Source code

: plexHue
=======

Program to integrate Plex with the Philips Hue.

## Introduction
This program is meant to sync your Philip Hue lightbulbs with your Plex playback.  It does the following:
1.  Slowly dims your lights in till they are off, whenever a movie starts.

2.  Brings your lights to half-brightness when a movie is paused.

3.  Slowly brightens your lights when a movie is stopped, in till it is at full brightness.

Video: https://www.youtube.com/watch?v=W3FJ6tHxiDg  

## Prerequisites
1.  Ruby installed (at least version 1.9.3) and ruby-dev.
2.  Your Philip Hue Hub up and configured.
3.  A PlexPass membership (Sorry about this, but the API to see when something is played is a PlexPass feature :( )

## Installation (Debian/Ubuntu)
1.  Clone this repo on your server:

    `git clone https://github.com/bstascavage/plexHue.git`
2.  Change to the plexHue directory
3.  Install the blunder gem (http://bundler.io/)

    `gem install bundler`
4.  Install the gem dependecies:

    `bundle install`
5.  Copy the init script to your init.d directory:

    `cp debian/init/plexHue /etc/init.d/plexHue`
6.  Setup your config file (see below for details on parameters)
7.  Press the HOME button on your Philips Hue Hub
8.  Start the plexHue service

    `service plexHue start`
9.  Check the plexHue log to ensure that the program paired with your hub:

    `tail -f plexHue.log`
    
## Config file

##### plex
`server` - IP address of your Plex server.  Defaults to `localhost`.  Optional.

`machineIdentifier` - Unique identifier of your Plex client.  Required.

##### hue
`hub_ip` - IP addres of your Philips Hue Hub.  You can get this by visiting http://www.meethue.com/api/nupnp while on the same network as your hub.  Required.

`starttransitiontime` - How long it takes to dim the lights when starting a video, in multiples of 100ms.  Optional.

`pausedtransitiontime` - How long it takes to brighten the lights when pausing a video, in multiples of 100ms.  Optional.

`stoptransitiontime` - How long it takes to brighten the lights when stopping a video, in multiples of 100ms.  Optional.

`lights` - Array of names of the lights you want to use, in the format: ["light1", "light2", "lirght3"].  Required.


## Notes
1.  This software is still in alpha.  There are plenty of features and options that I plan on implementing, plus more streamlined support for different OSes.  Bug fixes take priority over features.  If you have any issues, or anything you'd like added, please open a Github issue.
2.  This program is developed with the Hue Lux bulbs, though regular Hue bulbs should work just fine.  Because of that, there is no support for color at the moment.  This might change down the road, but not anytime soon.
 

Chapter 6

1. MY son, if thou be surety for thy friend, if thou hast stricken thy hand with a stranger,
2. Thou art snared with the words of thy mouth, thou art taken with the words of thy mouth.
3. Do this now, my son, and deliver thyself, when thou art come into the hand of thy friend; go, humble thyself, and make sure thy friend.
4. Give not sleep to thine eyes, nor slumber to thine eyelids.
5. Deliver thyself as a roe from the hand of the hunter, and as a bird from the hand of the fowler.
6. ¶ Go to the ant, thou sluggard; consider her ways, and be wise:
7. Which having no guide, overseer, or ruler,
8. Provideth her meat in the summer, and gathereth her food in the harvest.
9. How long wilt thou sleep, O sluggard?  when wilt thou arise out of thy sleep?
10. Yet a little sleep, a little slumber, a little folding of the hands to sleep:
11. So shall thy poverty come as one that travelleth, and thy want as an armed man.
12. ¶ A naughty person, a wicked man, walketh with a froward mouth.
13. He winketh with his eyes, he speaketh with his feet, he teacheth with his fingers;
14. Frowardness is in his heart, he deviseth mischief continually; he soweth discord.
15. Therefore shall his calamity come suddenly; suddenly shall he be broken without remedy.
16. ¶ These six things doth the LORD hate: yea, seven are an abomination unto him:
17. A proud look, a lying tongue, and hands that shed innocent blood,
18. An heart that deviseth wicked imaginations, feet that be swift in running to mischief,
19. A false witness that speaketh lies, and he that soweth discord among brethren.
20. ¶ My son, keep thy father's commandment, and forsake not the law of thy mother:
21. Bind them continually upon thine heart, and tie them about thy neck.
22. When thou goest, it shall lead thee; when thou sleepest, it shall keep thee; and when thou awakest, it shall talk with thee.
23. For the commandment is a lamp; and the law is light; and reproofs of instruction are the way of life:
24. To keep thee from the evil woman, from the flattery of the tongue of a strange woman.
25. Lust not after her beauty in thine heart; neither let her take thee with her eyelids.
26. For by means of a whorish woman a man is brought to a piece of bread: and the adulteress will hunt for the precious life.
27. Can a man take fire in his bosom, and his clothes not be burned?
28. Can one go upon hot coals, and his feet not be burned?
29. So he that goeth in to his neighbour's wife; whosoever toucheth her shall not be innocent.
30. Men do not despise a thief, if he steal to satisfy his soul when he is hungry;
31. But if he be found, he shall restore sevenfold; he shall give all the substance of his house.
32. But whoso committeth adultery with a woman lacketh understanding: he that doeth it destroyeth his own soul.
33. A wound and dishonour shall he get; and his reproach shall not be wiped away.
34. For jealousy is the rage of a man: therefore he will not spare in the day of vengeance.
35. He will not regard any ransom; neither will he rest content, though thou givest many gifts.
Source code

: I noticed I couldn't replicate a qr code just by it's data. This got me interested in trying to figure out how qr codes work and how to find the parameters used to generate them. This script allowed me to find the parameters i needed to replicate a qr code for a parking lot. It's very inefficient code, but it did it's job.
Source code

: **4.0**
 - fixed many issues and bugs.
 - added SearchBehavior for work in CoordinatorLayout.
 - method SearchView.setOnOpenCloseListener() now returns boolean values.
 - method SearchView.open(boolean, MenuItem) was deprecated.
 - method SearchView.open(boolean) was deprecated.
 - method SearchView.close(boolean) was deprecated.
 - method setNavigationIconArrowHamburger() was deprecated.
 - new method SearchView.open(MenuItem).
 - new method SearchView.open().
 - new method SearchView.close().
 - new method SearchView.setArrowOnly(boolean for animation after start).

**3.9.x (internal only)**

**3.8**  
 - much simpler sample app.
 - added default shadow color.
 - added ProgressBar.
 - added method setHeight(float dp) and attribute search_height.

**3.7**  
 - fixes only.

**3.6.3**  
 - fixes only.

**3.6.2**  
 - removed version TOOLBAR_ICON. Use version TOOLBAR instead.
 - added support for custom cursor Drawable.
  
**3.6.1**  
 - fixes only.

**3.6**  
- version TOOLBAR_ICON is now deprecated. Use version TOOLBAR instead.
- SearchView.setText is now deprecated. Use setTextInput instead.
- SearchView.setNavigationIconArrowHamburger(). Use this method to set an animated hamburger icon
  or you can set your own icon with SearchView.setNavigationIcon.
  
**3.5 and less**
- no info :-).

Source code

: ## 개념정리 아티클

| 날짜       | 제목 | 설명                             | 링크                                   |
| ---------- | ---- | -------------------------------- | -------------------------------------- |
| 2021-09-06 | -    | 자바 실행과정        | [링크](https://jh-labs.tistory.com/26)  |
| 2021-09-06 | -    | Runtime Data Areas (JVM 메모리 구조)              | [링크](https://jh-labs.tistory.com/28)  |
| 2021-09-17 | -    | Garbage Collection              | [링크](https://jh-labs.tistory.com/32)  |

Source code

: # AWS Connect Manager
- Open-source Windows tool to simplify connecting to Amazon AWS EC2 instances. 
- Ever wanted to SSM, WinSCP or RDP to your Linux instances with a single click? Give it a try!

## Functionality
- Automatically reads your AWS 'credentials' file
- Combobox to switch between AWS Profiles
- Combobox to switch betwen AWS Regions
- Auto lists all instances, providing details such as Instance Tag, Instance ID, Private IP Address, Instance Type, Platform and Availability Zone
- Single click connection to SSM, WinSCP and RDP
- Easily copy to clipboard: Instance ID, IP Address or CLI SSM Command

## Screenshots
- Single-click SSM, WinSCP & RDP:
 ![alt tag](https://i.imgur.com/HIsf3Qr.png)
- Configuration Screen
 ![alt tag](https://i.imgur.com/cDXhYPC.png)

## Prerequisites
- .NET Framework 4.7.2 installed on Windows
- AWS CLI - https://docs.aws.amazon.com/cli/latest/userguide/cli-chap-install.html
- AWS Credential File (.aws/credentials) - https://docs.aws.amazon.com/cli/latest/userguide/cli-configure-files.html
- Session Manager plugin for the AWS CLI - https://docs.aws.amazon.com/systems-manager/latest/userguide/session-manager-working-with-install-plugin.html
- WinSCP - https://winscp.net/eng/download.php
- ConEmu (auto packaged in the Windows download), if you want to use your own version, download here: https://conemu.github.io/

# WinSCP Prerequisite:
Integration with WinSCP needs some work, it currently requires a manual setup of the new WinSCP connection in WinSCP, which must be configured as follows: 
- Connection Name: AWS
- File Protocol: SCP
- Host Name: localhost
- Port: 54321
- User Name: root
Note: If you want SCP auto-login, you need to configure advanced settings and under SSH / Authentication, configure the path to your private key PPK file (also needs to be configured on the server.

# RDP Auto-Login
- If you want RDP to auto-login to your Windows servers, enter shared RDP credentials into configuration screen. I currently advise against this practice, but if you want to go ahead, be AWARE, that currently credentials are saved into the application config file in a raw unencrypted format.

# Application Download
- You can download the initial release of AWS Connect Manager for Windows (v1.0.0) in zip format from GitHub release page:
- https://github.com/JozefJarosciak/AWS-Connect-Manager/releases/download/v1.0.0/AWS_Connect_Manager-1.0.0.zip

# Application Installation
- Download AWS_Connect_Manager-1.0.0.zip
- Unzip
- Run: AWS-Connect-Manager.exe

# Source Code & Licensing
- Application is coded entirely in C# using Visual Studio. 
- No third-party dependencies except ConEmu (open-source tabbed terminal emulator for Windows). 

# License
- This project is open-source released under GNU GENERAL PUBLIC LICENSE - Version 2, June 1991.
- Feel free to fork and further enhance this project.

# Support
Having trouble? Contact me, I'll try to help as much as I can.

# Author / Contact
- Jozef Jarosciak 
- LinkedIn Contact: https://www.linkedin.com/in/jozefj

▸ **WHAT THE TASK REQUIRES**:
The range runs from the line with "25. Lust not" up to and including the line with "- fixed many issues and bugs." in the listing above; please write out exactly those lines and nothing more.

▸ **ANSWER TO THIS EXERCISE**:
25. Lust not after her beauty in thine heart; neither let her take thee with her eyelids.
26. For by means of a whorish woman a man is brought to a piece of bread: and the adulteress will hunt for the precious life.
27. Can a man take fire in his bosom, and his clothes not be burned?
28. Can one go upon hot coals, and his feet not be burned?
29. So he that goeth in to his neighbour's wife; whosoever toucheth her shall not be innocent.
30. Men do not despise a thief, if he steal to satisfy his soul when he is hungry;
31. But if he be found, he shall restore sevenfold; he shall give all the substance of his house.
32. But whoso committeth adultery with a woman lacketh understanding: he that doeth it destroyeth his own soul.
33. A wound and dishonour shall he get; and his reproach shall not be wiped away.
34. For jealousy is the rage of a man: therefore he will not spare in the day of vengeance.
35. He will not regard any ransom; neither will he rest content, though thou givest many gifts.
Source code

: I noticed I couldn't replicate a qr code just by it's data. This got me interested in trying to figure out how qr codes work and how to find the parameters used to generate them. This script allowed me to find the parameters i needed to replicate a qr code for a parking lot. It's very inefficient code, but it did it's job.
Source code

: **4.0**
 - fixed many issues and bugs.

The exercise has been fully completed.